(Dataset items)
####

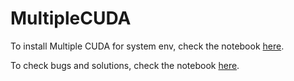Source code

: # MultipleCUDA
To install Multiple CUDA for system env, check the notebook [here](https://github.com/siyanhu/MultipleCUDA/blob/main/Notebook.md).

To check bugs and solutions, check the notebook [here](https://github.com/siyanhu/MultipleCUDA/blob/main/debug.md).

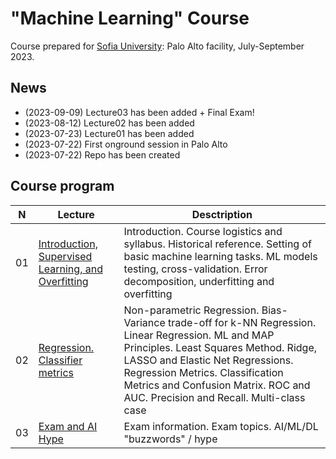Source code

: # "Machine Learning" Course
Course prepared for [Sofia University](https://www.sofia.edu): Palo Alto facility, July-September 2023.

## News
* (2023-09-09) Lecture03 has been added + Final Exam!
* (2023-08-12) Lecture02 has been added
* (2023-07-23) Lecture01 has been added
* (2023-07-22) First onground session in Palo Alto
* (2023-07-22) Repo has been created

## Course program
| N  | Lecture       | Desctription                                 | 
| -- | ------------- | -------------                                | 
| 01 | [Introduction, Supervised Learning, and Overfitting](/lectures/lecture01.pdf)    | Introduction. Course logistics and syllabus. Historical reference. Setting of basic machine learning tasks. ML models testing, cross-validation. Error decomposition, underfitting and overfitting |
| 02 | [Regression. Classifier metrics](/lectures/lecture02.pdf)    | Non-parametric Regression. Bias-Variance trade-off for k-NN Regression. Linear Regression. ML and MAP Principles. Least Squares Method. Ridge, LASSO and Elastic Net Regressions. Regression Metrics. Classification Metrics and Confusion Matrix. ROC and AUC. Precision and Recall. Multi-class case |
| 03 | [Exam and AI Hype](/lectures/lecture03.pdf)    | Exam information. Exam topics. AI/ML/DL "buzzwords" / hype |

####

WORK ITEM = How many lines in the records include "Palo"? Answer with the number alone.

RESPONSE TO THE TASK = 2